*Data extract*.
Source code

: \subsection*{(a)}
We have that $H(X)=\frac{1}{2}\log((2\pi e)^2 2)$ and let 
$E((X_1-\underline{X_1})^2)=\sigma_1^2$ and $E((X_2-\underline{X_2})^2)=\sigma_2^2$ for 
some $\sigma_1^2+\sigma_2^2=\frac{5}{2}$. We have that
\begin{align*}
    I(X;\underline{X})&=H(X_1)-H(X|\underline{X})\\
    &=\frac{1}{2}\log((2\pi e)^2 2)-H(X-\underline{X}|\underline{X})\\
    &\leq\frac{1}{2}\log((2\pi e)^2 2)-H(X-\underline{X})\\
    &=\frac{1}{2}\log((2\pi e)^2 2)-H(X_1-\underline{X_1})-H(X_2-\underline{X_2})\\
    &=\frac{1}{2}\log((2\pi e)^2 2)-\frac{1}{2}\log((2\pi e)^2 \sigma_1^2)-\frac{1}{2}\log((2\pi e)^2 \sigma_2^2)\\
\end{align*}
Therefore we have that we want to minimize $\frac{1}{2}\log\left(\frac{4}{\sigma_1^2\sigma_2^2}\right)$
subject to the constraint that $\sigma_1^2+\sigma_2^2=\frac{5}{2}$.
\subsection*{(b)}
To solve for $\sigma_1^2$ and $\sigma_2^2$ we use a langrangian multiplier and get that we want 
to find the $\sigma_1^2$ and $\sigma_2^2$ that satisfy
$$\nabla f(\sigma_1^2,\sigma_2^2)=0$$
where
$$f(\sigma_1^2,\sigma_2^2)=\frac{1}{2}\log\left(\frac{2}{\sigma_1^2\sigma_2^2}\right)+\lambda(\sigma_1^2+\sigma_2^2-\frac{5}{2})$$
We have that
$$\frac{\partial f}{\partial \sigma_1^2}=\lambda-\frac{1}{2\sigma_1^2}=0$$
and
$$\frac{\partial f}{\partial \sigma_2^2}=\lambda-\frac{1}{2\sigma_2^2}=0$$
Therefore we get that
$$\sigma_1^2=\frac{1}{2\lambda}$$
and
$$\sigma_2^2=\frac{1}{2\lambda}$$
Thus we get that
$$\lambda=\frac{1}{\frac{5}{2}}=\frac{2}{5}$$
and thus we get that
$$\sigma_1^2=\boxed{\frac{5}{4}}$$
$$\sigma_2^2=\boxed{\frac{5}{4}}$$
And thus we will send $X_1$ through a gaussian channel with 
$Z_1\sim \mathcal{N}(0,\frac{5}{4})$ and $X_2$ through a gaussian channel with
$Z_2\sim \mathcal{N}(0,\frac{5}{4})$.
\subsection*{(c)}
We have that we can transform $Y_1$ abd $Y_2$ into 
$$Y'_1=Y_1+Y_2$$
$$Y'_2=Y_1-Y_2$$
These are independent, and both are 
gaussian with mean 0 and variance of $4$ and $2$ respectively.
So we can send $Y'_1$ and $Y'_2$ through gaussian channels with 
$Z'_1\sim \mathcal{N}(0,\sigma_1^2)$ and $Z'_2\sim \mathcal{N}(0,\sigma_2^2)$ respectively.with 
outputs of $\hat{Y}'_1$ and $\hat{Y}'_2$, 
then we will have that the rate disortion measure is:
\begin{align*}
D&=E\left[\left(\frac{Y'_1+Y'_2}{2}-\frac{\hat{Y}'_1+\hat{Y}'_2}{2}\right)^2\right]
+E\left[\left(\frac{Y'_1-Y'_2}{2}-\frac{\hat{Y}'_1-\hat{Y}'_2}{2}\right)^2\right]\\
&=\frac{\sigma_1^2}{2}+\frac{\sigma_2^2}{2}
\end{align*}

*Problem requirements*. Each of the records is to be written out again without alteration.

*Solution for this exercise*.
Source code

: \subsection*{(a)}
We have that $H(X)=\frac{1}{2}\log((2\pi e)^2 2)$ and let 
$E((X_1-\underline{X_1})^2)=\sigma_1^2$ and $E((X_2-\underline{X_2})^2)=\sigma_2^2$ for 
some $\sigma_1^2+\sigma_2^2=\frac{5}{2}$. We have that
\begin{align*}
    I(X;\underline{X})&=H(X_1)-H(X|\underline{X})\\
    &=\frac{1}{2}\log((2\pi e)^2 2)-H(X-\underline{X}|\underline{X})\\
    &\leq\frac{1}{2}\log((2\pi e)^2 2)-H(X-\underline{X})\\
    &=\frac{1}{2}\log((2\pi e)^2 2)-H(X_1-\underline{X_1})-H(X_2-\underline{X_2})\\
    &=\frac{1}{2}\log((2\pi e)^2 2)-\frac{1}{2}\log((2\pi e)^2 \sigma_1^2)-\frac{1}{2}\log((2\pi e)^2 \sigma_2^2)\\
\end{align*}
Therefore we have that we want to minimize $\frac{1}{2}\log\left(\frac{4}{\sigma_1^2\sigma_2^2}\right)$
subject to the constraint that $\sigma_1^2+\sigma_2^2=\frac{5}{2}$.
\subsection*{(b)}
To solve for $\sigma_1^2$ and $\sigma_2^2$ we use a langrangian multiplier and get that we want 
to find the $\sigma_1^2$ and $\sigma_2^2$ that satisfy
$$\nabla f(\sigma_1^2,\sigma_2^2)=0$$
where
$$f(\sigma_1^2,\sigma_2^2)=\frac{1}{2}\log\left(\frac{2}{\sigma_1^2\sigma_2^2}\right)+\lambda(\sigma_1^2+\sigma_2^2-\frac{5}{2})$$
We have that
$$\frac{\partial f}{\partial \sigma_1^2}=\lambda-\frac{1}{2\sigma_1^2}=0$$
and
$$\frac{\partial f}{\partial \sigma_2^2}=\lambda-\frac{1}{2\sigma_2^2}=0$$
Therefore we get that
$$\sigma_1^2=\frac{1}{2\lambda}$$
and
$$\sigma_2^2=\frac{1}{2\lambda}$$
Thus we get that
$$\lambda=\frac{1}{\frac{5}{2}}=\frac{2}{5}$$
and thus we get that
$$\sigma_1^2=\boxed{\frac{5}{4}}$$
$$\sigma_2^2=\boxed{\frac{5}{4}}$$
And thus we will send $X_1$ through a gaussian channel with 
$Z_1\sim \mathcal{N}(0,\frac{5}{4})$ and $X_2$ through a gaussian channel with
$Z_2\sim \mathcal{N}(0,\frac{5}{4})$.
\subsection*{(c)}
We have that we can transform $Y_1$ abd $Y_2$ into 
$$Y'_1=Y_1+Y_2$$
$$Y'_2=Y_1-Y_2$$
These are independent, and both are 
gaussian with mean 0 and variance of $4$ and $2$ respectively.
So we can send $Y'_1$ and $Y'_2$ through gaussian channels with 
$Z'_1\sim \mathcal{N}(0,\sigma_1^2)$ and $Z'_2\sim \mathcal{N}(0,\sigma_2^2)$ respectively.with 
outputs of $\hat{Y}'_1$ and $\hat{Y}'_2$, 
then we will have that the rate disortion measure is:
\begin{align*}
D&=E\left[\left(\frac{Y'_1+Y'_2}{2}-\frac{\hat{Y}'_1+\hat{Y}'_2}{2}\right)^2\right]
+E\left[\left(\frac{Y'_1-Y'_2}{2}-\frac{\hat{Y}'_1-\hat{Y}'_2}{2}\right)^2\right]\\
&=\frac{\sigma_1^2}{2}+\frac{\sigma_2^2}{2}
\end{align*}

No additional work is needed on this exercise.